* _WHAT THIS TASK INVOLVES_: Lines before the one containing "SetInstIds sets InstIds field to given value." are not wanted. Transcribe that line and all after it exactly, to the end of the entries.

-- Opening Marker --

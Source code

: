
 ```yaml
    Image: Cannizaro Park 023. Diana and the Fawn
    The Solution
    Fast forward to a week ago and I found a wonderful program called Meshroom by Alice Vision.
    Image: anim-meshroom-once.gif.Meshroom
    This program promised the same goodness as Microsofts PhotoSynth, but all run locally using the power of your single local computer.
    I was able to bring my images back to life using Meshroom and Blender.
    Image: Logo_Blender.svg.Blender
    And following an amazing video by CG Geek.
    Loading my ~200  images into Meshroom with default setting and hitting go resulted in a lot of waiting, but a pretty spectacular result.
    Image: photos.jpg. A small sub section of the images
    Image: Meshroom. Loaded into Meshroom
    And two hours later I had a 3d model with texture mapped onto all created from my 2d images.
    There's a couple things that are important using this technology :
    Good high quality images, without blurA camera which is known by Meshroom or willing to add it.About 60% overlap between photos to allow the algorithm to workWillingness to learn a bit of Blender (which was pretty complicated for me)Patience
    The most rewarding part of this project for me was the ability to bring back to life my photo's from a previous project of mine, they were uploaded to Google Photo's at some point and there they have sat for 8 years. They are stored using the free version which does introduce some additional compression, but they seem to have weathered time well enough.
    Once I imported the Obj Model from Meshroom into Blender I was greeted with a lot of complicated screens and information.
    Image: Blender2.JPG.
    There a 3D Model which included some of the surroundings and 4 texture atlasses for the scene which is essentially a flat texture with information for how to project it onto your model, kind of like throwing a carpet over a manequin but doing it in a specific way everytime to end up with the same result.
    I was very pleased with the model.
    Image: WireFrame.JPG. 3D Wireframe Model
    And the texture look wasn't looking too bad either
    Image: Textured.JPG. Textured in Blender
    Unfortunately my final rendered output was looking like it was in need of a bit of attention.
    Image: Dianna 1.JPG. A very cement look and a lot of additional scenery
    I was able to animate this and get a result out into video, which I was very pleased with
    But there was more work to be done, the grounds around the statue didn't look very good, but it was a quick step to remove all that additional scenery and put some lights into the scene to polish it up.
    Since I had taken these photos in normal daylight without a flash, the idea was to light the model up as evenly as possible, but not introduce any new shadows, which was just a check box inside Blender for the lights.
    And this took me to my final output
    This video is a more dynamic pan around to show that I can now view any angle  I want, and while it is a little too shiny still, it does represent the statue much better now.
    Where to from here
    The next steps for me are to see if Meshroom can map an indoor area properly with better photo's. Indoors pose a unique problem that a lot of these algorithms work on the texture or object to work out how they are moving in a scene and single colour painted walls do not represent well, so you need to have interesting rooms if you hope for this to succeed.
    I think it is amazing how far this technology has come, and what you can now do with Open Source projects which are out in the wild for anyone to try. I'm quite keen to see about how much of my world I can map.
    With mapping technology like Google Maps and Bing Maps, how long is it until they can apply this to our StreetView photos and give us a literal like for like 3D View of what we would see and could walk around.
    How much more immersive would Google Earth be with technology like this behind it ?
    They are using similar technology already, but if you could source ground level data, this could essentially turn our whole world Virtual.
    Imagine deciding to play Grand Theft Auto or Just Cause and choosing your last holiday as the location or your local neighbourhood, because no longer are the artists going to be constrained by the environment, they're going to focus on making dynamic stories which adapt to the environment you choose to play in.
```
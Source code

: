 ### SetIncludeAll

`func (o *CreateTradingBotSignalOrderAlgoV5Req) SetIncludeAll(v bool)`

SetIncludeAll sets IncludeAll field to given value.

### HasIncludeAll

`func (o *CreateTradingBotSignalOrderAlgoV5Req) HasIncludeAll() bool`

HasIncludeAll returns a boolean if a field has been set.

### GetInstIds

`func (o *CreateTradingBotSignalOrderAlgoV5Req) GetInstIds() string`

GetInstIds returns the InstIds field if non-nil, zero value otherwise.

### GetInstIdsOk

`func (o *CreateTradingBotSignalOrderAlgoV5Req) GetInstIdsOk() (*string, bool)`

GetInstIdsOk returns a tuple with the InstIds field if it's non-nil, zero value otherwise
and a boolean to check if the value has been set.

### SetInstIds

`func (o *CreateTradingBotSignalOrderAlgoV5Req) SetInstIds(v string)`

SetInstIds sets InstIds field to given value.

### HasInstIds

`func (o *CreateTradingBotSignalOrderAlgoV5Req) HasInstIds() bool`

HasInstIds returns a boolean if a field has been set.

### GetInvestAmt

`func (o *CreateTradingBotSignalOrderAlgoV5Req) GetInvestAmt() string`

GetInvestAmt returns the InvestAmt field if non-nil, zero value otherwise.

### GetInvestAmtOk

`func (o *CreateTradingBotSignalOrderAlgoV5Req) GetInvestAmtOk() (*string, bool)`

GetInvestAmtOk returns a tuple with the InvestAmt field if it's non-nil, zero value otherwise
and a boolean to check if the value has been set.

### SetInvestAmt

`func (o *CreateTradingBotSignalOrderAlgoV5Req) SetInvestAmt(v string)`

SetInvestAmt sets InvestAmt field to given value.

-- Closing Marker --

* _REPLY_:
SetInstIds sets InstIds field to given value.

### HasInstIds

`func (o *CreateTradingBotSignalOrderAlgoV5Req) HasInstIds() bool`

HasInstIds returns a boolean if a field has been set.

### GetInvestAmt

`func (o *CreateTradingBotSignalOrderAlgoV5Req) GetInvestAmt() string`

GetInvestAmt returns the InvestAmt field if non-nil, zero value otherwise.

### GetInvestAmtOk

`func (o *CreateTradingBotSignalOrderAlgoV5Req) GetInvestAmtOk() (*string, bool)`

GetInvestAmtOk returns a tuple with the InvestAmt field if it's non-nil, zero value otherwise
and a boolean to check if the value has been set.

### SetInvestAmt

`func (o *CreateTradingBotSignalOrderAlgoV5Req) SetInvestAmt(v string)`

SetInvestAmt sets InvestAmt field to given value.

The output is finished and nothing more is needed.